The project is founded on the globally important function of bacterial transformation of the ubiquitous organic sulfur compound DMSP in ocean surface waters. Recent genetic discoveries have identified key genes in the two major DMSP degradation pathways, and the stage is now set to identify the factors that regulate gene expression to favor one or the other pathway during DMSP processing. The taxonomy of the bacteria mediating DMSP cycling has been deduced from genomic and metagenomic sequencing surveys to include four major groups of surface ocean bacterioplankton. How regulation of DMSP degradation differs among these groups and maps to phylogeny in co-occurring members is key information for understanding the marine sulfur cycle and predicting its function in a changing ocean. Using model organism studies, microcosm experiments (at Dauphin Island Sea Lab, AL), and time-series field studies with an autonomous sample collection instrument (at Monterey Bay, CA), this project is taking a taxon-specific approach to decipher the regulation of bacterial DMSP degradation.

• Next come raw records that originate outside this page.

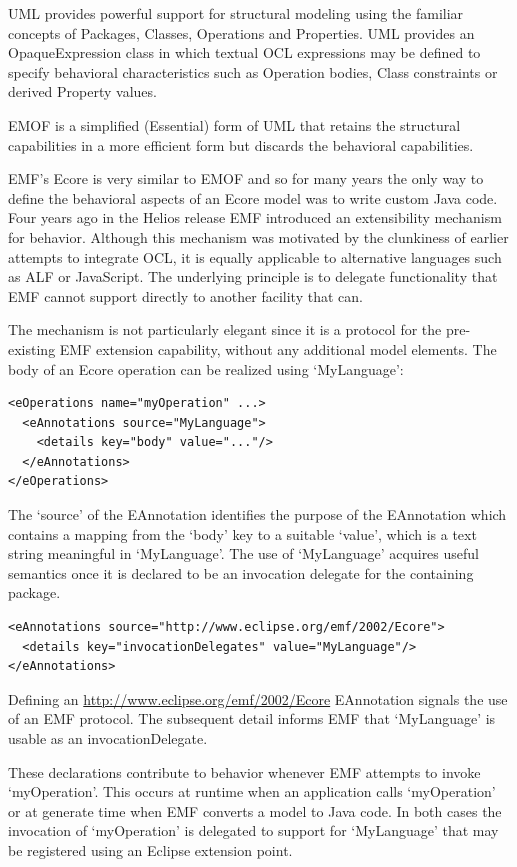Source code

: \documentclass[a4paper]{article}
\begin{document}
UML provides powerful support for structural modeling using the  familiar concepts of Packages, Classes, Operations and Properties. UML provides an OpaqueExpression class in which textual OCL expressions may be defined to specify behavioral characteristics such as Operation bodies, Class constraints or derived Property values.

EMOF is a simplified (Essential) form of UML that retains the structural capabilities in a more efficient form but discards the behavioral capabilities.

EMF's Ecore is very similar to EMOF and so for many years the only way to define the behavioral aspects of an Ecore model was to write custom Java code. Four years ago in the Helios release EMF introduced an extensibility mechanism for behavior. Although this mechanism was motivated by the clunkiness of earlier attempts to integrate OCL, it is equally applicable to alternative languages such as ALF or JavaScript. The underlying principle is to delegate functionality that EMF cannot support directly to another facility that can.

The mechanism is not particularly elegant since it is a protocol for the pre-existing EMF extension capability, without any additional model elements. The body of an Ecore operation can be realized using `MyLanguage':

\begin{verbatim}
<eOperations name="myOperation" ...>
  <eAnnotations source="MyLanguage">
    <details key="body" value="..."/>
  </eAnnotations>
</eOperations>
\end{verbatim}

The `source' of the EAnnotation identifies the purpose of the EAnnotation which contains a mapping from the `body' key to a suitable `value', which is a text string meaningful in `MyLanguage'. The use of `MyLanguage' acquires useful semantics once it is declared to be an invocation delegate for the containing package.

\begin{verbatim}
<eAnnotations source="http://www.eclipse.org/emf/2002/Ecore">
  <details key="invocationDelegates" value="MyLanguage"/>
</eAnnotations>
\end{verbatim}

Defining an  \url{http://www.eclipse.org/emf/2002/Ecore} EAnnotation signals the use of an EMF protocol. The subsequent detail informs EMF that `MyLanguage' is usable as an invocationDelegate.

These declarations contribute to behavior whenever EMF attempts to invoke `myOperation'. This occurs at runtime when an application calls `myOperation' or at generate time when EMF converts a model to Java code. In both cases the invocation of `myOperation' is delegated to support for `MyLanguage' that may be registered using an Eclipse extension point.
\end{document}
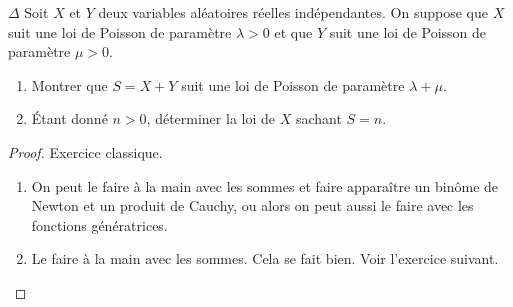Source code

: \documentclass[french,a4paper]{article}
\theoremstyle{plain}
\theoremstyle{definition}
\theoremstyle{remark}
\begin{document}
\begin{ex}[Moulin.48]{$\Delta$}
	Soit $X$ et $Y$ deux variables aléatoires réelles indépendantes. On suppose que $X$ suit une loi de Poisson de paramètre $\lambda>0$ et que $Y$ suit une loi de Poisson de paramètre $\mu>0$.
	\begin{enumerate}
		\item Montrer que $S=X+Y$ suit une loi de Poisson de paramètre $\lambda+\mu$.
		\item Étant donné $n>0$, déterminer la loi de $X$ sachant $S=n$.
	\end{enumerate}
\end{ex}
\begin{proof}
	Exercice classique.
	\begin{enumerate}
		\item On peut le faire à la main avec les sommes et faire apparaître un binôme de Newton et un produit de Cauchy, ou alors on peut aussi le faire avec les fonctions génératrices.
		\item Le faire à la main avec les sommes. Cela se fait bien. Voir l'exercice suivant.
	\end{enumerate}
\end{proof}
\end{document}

This research addresses fundamental questions of how the diversity of microbial life influences the geochemical environment of the oceans and atmosphere, linking the genetic basis of metabolic potential to taxonomic diversity. The project is training graduate students and post-doctoral scholars in microbial biodiversity and providing research opportunities and mentoring for undergraduate students. An outreach program is enhance understanding of the role and diversity of marine microorganisms in global elemental cycles among high school students. Advanced Placement Biology students are participating in marine microbial research that covers key learning goals in the AP Biology curriculum. Two high school students are selected each year for summer research internships in PI laboratories.

(adapted from the NSF Synopsis of Program)
Dimensions of Biodiversity is a program solicitation from the NSF Directorate for Biological Sciences. FY 2010 was year one of the program.  [MORE from NSF]

The NSF Dimensions of Biodiversity program seeks to characterize biodiversity on Earth by using integrative, innovative approaches to fill rapidly the most substantial gaps in our understanding. The program will take a broad view of biodiversity, and in its initial phase will focus on the integration of genetic, taxonomic, and functional dimensions of biodiversity. Project investigators are encouraged to integrate these three dimensions to understand the interactions and feedbacks among them. While this focus complements several core NSF programs, it differs by requiring that multiple dimensions of biodiversity be addressed simultaneously, to understand the roles of biodiversity in critical ecological and evolutionary processes.